“That’s not really necessary, is it?”
“Yes. I’m in command of my necessaries. You be in command of yours.”
“Don’t be bad to me about this. It flabbergasts me as much as it does you.”
“That isn’t true. I’m not exhilarated. Why are
you
exhilarated? I answered that
for
you, but I don’t like my answer.”
“
Mmmmmm.
I think it’s just so strange, and so familiar. I’m not mad at him anymore. I was for years. I was when I first saw him. It was like meeting the President or some famous person. I know him so well and then there he is and of course I don’t know him. There was something exciting about that.” She looked at me, put her hands atop each other on my cold knee and smiled a sweet, tired, imploring, mercy-hoping smile. It would’ve been wonderful if we hadn’t been talking about her ex-dead husband and the disaster he was casting our way, but instead about how good something was, how welcome, how much we missed something we both loved and now here it was.
“I don’t feel that way,” I said. I was on solid ground not feeling what she felt. It occurred to me that how she felt toward Wally was a version of being married to him, which was a version of the truth I mentioned before and couldn’t argue with. But I didn’t have to like it.
“You’re right,” she said patiently.
And then we didn’t speak for a little while, just sat breathing in the cold air, each of us fancifully, forcefully seeking a context into which our separate views—of Wally, and disaster—could join forces and fashion an acceptable and unified response. I was further from the middle of events and had some perspective, so that the heavier burden fell on me. I’d already started suiting up in the raiments of patient understander. Oh woe. Oh why?
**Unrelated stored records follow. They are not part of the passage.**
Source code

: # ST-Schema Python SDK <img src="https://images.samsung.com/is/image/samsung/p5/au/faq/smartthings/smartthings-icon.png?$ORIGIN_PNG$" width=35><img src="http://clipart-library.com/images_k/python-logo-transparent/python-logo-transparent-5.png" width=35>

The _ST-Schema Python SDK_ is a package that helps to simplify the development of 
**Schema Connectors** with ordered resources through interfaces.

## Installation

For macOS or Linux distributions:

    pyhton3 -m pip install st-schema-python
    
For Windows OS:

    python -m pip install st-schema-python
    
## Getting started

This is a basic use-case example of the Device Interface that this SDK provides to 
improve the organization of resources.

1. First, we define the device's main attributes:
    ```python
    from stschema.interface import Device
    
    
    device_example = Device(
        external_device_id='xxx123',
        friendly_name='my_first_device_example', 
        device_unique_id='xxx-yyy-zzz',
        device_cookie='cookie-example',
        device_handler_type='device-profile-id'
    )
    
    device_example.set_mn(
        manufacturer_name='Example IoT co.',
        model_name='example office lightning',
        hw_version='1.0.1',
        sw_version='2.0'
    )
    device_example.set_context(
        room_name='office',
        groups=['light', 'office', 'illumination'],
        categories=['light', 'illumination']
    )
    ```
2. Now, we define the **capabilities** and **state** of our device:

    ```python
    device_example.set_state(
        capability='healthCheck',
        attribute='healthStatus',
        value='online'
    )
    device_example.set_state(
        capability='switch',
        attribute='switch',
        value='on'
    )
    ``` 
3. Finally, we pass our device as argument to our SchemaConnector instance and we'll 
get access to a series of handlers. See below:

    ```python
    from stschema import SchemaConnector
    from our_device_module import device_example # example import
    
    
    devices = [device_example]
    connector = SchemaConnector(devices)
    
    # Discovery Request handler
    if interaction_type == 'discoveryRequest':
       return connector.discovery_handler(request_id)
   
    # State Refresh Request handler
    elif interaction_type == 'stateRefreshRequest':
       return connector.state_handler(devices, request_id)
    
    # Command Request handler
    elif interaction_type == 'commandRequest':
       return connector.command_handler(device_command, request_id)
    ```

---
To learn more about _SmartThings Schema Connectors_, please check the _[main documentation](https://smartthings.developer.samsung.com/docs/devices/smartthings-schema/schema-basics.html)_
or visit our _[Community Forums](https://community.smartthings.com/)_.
“Something has to happen,” Sally said with unwanted certainty. “Something had to happen when Wally left. Something has to happen now that he’s back.
Nothing
can’t happen. That’s my feeling.”
“Who says?”
“Me,” she said sadly. “I do.”
“
What
has to happen?”
“I have to spend some time with him.” Sally spoke reluctantly. “You’d want to do the same thing, Frank.” She wrinkled her chin and slightly puffed her compressed lips. She often took on this look when she was sitting at her desk composing a letter.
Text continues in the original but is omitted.